#### [Stored entries]

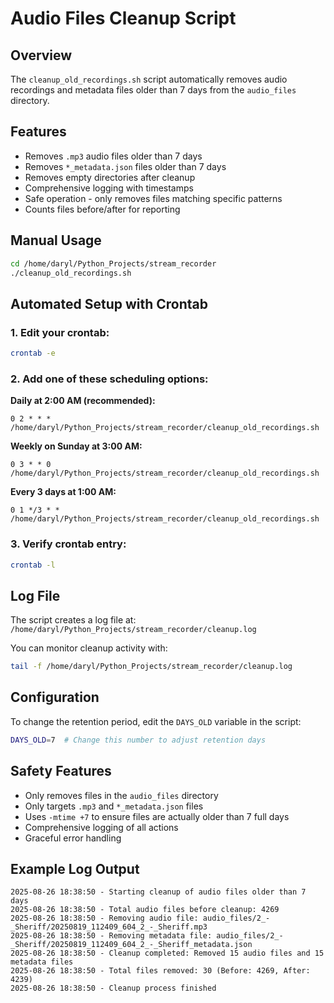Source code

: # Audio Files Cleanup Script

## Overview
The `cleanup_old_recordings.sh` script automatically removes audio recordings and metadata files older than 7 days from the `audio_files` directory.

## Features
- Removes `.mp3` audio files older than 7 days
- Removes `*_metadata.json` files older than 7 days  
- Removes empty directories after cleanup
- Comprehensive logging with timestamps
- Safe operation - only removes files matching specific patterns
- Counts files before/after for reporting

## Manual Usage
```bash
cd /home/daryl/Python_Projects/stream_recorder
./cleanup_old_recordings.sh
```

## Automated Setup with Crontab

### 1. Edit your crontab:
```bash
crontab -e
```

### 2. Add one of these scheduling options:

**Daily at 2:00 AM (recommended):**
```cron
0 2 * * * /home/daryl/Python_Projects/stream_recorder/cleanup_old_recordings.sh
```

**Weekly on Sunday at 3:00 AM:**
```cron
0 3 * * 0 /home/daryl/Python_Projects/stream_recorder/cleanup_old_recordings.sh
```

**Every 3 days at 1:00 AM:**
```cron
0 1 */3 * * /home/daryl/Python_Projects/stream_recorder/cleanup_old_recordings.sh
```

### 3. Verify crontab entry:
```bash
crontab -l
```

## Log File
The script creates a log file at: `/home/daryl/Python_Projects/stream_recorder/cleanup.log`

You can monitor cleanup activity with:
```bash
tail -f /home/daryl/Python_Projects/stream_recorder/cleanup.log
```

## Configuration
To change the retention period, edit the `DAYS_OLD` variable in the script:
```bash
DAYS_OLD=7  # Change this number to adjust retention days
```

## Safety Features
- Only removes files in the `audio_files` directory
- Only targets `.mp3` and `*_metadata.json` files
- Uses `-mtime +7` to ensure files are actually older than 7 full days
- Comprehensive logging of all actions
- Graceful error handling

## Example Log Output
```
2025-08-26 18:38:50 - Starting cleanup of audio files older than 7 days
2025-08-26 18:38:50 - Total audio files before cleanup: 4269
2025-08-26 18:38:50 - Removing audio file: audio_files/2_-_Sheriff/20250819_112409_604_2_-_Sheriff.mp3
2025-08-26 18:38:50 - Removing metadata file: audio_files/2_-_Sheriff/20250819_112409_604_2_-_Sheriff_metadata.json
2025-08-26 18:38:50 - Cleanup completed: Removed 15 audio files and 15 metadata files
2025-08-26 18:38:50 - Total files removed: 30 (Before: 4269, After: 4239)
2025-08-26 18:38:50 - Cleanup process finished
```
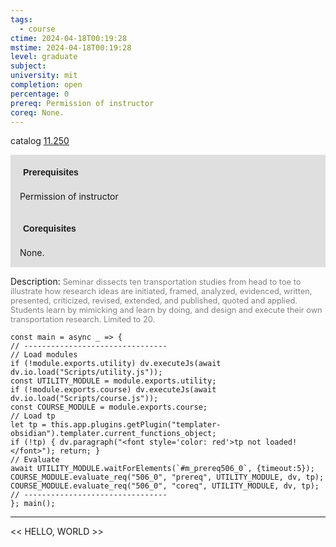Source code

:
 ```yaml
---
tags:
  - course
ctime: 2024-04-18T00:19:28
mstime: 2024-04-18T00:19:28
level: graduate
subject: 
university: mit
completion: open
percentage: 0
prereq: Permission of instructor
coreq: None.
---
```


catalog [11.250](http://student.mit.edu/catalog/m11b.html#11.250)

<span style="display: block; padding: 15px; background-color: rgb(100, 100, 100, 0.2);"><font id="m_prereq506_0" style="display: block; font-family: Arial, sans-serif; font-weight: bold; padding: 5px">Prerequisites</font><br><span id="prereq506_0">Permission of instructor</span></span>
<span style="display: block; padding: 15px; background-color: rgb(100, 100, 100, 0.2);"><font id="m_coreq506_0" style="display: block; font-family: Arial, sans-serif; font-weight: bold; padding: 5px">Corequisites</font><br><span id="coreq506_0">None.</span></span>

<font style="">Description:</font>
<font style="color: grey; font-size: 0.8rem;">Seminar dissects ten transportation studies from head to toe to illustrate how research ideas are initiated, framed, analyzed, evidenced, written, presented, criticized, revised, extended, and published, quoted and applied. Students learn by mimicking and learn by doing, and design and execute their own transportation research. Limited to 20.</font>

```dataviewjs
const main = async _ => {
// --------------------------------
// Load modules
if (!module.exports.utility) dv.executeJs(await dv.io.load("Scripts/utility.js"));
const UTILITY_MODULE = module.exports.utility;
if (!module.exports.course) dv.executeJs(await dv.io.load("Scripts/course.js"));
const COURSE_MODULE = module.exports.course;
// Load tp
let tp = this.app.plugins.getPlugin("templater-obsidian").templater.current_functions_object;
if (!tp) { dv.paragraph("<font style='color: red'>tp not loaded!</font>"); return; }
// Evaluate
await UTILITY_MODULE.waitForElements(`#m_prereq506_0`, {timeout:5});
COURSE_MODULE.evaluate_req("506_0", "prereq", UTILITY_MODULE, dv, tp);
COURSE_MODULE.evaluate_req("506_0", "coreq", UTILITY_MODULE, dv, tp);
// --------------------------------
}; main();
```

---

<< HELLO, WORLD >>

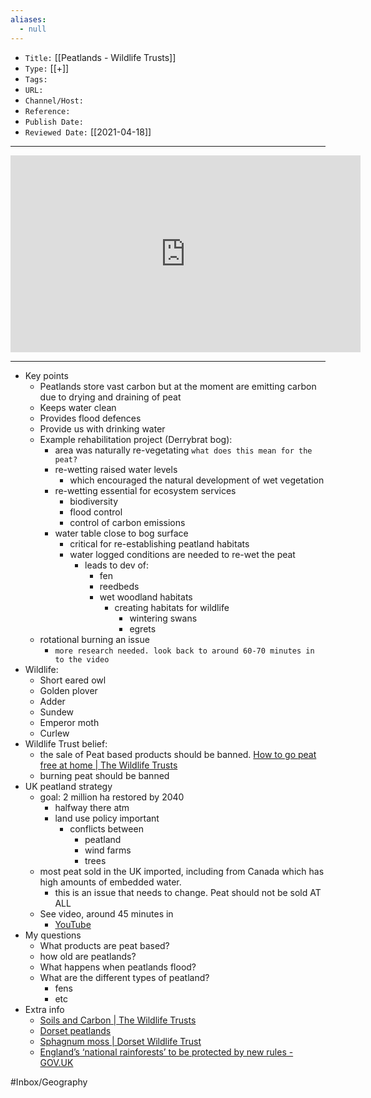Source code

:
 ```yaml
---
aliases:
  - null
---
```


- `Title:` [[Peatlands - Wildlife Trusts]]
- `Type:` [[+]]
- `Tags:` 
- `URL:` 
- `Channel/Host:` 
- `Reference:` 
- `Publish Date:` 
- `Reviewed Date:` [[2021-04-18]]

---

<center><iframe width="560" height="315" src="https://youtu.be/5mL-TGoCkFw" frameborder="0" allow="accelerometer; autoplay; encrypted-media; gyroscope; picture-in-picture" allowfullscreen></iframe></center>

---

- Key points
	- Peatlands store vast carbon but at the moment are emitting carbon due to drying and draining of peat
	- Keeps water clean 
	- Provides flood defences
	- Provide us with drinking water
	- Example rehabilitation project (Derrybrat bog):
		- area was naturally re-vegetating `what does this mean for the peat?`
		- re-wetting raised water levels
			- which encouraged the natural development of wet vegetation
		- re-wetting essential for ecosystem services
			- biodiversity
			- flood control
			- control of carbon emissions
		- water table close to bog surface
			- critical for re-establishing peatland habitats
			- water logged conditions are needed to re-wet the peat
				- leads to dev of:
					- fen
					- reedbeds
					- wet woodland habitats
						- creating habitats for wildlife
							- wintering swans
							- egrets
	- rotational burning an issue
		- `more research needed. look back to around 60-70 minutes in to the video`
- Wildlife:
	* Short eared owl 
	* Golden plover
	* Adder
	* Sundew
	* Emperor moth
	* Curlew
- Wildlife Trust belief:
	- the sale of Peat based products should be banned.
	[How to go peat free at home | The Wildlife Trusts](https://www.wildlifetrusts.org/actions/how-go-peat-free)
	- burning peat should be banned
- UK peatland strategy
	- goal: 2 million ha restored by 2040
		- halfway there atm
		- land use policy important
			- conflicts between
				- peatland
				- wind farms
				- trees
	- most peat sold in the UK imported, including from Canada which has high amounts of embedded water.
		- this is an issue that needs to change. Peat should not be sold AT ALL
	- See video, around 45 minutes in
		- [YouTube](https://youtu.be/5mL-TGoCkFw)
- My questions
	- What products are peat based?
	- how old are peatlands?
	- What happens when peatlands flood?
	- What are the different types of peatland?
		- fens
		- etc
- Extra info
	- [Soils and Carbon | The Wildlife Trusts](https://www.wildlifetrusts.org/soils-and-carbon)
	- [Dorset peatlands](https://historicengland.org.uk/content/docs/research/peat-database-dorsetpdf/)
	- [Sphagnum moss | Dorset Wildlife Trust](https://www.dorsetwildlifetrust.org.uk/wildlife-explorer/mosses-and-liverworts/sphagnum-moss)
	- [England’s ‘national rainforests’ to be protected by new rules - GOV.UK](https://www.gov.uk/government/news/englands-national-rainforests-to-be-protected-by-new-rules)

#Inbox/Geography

#### [EXERCISE]
Every line above that holds the string "banned" should be copied into the answer.

#### [EXERCISE RESPONSE]
	- the sale of Peat based products should be banned.
	- burning peat should be banned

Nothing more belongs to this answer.